Reproduce exactly, and only, the lines below from the one containing "- For further" through the one containing "Akshay Verma, @unhappyTWO, akshay.v@indkal.com".

--- Data records Enclosed Below ---

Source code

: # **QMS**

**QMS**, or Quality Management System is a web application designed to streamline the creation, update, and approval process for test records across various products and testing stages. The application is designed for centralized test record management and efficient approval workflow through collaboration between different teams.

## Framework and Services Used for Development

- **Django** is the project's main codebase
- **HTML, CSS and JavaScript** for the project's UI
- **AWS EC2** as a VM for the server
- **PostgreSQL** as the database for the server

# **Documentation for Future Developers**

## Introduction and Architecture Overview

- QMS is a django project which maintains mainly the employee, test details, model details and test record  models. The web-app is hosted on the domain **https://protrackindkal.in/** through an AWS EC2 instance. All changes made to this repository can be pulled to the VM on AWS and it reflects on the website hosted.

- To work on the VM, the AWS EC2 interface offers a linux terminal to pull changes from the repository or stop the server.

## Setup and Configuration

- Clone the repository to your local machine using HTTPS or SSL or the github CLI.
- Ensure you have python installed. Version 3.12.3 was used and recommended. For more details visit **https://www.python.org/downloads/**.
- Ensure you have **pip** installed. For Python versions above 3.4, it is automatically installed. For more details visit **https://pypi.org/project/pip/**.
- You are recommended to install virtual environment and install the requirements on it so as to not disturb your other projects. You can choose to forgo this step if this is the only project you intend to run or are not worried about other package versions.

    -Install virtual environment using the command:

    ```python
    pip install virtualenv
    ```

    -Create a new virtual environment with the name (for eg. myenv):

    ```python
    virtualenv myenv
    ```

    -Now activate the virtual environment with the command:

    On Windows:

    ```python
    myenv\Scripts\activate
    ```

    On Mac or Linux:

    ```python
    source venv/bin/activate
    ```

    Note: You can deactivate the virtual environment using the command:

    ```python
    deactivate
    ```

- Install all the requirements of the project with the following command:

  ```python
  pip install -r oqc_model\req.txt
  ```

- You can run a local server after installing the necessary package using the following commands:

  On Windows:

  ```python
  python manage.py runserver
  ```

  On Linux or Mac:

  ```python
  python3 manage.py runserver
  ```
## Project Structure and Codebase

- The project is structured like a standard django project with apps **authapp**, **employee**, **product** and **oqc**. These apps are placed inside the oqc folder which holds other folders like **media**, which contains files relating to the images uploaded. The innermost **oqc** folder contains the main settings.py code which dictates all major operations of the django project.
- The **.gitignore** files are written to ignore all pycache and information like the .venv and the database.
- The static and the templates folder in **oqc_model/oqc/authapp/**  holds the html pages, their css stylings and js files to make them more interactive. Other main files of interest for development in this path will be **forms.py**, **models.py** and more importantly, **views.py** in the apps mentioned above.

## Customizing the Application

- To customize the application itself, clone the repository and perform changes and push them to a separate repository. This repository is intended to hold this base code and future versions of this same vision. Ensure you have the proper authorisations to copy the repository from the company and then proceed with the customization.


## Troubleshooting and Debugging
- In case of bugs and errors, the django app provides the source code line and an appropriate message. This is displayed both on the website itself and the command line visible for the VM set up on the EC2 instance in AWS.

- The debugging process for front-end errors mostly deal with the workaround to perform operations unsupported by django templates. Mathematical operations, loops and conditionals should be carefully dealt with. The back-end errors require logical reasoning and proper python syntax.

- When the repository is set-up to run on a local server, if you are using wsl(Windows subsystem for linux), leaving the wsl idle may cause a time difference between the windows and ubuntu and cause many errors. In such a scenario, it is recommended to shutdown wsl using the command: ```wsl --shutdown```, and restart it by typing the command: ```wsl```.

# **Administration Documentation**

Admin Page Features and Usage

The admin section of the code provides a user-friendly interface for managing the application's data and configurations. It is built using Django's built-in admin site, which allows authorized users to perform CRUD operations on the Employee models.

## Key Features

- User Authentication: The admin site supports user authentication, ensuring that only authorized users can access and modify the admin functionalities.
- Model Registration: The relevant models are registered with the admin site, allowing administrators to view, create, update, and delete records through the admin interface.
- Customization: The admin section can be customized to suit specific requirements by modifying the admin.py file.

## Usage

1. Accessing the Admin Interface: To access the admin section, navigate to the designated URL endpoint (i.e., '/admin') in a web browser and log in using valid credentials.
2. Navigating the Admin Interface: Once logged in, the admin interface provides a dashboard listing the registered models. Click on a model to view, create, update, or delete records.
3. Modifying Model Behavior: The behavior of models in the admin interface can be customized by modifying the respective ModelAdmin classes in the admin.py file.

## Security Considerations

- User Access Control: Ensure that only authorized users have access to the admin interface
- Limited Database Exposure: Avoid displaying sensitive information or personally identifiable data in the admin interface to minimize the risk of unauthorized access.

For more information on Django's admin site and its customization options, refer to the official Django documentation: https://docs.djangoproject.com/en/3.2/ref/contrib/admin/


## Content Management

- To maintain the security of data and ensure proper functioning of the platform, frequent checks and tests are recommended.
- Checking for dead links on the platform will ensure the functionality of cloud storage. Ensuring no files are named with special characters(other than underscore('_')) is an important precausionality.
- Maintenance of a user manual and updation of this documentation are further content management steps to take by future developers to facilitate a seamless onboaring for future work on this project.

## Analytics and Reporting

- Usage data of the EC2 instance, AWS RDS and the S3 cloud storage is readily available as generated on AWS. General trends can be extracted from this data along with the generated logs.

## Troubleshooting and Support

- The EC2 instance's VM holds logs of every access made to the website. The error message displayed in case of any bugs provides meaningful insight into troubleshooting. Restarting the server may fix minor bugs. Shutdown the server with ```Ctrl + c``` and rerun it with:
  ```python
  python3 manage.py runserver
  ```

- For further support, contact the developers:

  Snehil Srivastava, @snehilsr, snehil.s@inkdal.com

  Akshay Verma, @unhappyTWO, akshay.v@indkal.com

--- End of Enclosed Data records ---
--- Data records Enclosed Below ---

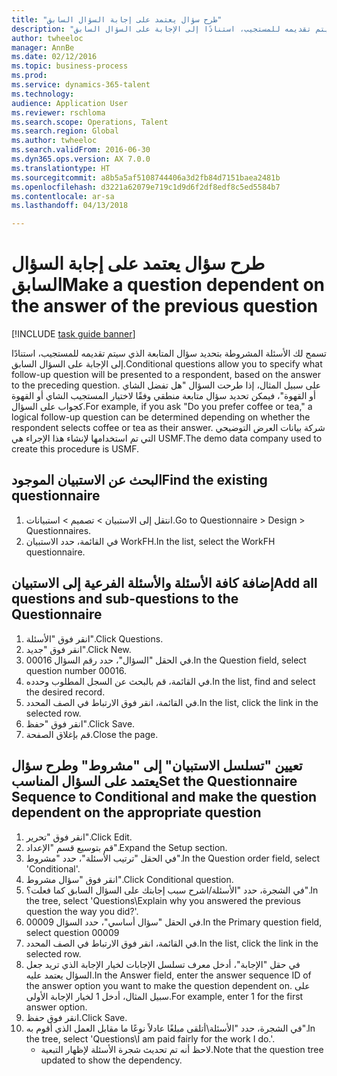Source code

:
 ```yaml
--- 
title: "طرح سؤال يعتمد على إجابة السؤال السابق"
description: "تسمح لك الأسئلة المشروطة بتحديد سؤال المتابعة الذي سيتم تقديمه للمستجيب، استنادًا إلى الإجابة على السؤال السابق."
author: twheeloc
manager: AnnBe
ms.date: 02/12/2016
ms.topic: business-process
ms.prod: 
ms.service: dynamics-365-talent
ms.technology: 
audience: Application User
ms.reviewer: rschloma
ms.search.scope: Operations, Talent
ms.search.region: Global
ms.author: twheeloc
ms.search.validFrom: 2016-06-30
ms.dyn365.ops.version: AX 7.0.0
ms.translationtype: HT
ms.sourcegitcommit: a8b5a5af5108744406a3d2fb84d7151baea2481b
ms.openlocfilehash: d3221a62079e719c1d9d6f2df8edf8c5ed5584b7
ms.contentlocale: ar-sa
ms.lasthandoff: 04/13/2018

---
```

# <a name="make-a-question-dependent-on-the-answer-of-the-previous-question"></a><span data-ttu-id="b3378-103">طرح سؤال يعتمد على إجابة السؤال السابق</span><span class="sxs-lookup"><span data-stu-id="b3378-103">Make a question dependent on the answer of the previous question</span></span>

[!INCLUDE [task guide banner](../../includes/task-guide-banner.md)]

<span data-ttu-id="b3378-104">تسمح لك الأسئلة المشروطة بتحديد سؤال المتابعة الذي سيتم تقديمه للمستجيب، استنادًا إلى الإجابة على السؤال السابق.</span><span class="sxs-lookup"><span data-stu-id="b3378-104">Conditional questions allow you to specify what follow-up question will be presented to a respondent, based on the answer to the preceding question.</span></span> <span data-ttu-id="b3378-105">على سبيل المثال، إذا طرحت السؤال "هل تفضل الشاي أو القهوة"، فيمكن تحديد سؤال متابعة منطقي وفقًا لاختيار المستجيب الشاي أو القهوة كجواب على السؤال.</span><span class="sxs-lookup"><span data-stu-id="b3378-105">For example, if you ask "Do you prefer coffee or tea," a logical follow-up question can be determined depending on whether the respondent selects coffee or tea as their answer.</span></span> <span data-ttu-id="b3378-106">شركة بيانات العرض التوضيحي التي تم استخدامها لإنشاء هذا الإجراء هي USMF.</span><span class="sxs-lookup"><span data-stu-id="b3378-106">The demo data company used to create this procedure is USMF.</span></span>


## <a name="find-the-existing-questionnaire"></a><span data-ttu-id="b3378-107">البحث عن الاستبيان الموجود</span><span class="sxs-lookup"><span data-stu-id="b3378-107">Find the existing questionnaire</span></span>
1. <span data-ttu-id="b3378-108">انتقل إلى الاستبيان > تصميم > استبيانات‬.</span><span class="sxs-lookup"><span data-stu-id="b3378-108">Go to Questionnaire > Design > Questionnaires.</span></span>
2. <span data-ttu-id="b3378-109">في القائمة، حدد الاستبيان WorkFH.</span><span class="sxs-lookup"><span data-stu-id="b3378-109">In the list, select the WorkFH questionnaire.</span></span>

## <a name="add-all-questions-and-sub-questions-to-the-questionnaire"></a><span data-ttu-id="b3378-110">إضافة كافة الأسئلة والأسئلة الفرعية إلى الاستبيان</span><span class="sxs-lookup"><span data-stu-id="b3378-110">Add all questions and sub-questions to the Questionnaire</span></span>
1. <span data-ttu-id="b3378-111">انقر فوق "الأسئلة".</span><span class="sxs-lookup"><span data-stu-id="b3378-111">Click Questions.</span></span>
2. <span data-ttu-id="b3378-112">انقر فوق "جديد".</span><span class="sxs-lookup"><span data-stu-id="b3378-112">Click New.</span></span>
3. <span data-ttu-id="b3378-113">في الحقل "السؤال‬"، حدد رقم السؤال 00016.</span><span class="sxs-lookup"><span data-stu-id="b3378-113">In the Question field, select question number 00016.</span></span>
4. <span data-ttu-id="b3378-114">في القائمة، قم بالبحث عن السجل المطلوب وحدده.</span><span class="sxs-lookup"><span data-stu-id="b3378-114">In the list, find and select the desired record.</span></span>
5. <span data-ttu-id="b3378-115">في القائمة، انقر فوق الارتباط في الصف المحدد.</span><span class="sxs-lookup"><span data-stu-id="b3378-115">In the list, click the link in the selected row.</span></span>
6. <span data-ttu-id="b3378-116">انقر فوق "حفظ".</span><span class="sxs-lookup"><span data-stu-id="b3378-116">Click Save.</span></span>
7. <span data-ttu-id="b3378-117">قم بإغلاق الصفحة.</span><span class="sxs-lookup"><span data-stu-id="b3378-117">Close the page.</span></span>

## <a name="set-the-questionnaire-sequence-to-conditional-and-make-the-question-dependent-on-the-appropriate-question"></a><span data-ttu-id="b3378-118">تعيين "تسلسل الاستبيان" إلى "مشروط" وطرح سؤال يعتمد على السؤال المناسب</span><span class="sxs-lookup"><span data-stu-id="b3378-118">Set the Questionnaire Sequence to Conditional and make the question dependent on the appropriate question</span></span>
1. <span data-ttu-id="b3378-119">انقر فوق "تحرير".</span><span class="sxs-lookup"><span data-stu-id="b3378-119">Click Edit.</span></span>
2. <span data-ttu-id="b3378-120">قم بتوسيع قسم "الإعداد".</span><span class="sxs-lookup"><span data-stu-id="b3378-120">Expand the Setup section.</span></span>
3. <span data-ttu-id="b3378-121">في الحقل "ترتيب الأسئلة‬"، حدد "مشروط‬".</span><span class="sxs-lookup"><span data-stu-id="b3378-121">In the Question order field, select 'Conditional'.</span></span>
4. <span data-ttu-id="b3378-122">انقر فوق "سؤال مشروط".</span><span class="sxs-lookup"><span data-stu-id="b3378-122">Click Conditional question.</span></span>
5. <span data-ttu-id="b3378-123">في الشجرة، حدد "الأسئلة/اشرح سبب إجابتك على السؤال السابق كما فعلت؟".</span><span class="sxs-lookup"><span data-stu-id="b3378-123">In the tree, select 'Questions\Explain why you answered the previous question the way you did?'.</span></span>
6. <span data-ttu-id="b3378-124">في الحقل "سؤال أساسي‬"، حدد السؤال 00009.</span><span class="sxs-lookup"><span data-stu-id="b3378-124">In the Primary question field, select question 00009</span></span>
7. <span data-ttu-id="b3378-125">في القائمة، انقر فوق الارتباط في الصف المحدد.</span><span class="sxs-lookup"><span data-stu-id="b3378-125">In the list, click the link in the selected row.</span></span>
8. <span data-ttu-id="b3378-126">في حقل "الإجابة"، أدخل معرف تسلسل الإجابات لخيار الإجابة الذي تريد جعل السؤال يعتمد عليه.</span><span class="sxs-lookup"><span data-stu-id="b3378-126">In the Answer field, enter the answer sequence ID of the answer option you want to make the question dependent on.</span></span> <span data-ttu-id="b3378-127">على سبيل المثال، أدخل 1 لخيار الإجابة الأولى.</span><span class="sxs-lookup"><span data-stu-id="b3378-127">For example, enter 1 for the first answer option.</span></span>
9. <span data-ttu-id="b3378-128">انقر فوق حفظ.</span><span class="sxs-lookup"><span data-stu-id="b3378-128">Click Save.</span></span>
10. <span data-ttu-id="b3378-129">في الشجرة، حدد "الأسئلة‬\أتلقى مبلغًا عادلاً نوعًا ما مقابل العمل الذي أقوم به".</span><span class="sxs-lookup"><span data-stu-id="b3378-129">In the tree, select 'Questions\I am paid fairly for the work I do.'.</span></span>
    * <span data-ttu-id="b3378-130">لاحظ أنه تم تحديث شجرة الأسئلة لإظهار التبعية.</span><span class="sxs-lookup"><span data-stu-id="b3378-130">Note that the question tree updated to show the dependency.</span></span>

--- End of Enclosed Data records ---

Exercise solution:
- For further support, contact the developers:

  Snehil Srivastava, @snehilsr, snehil.s@inkdal.com

  Akshay Verma, @unhappyTWO, akshay.v@indkal.com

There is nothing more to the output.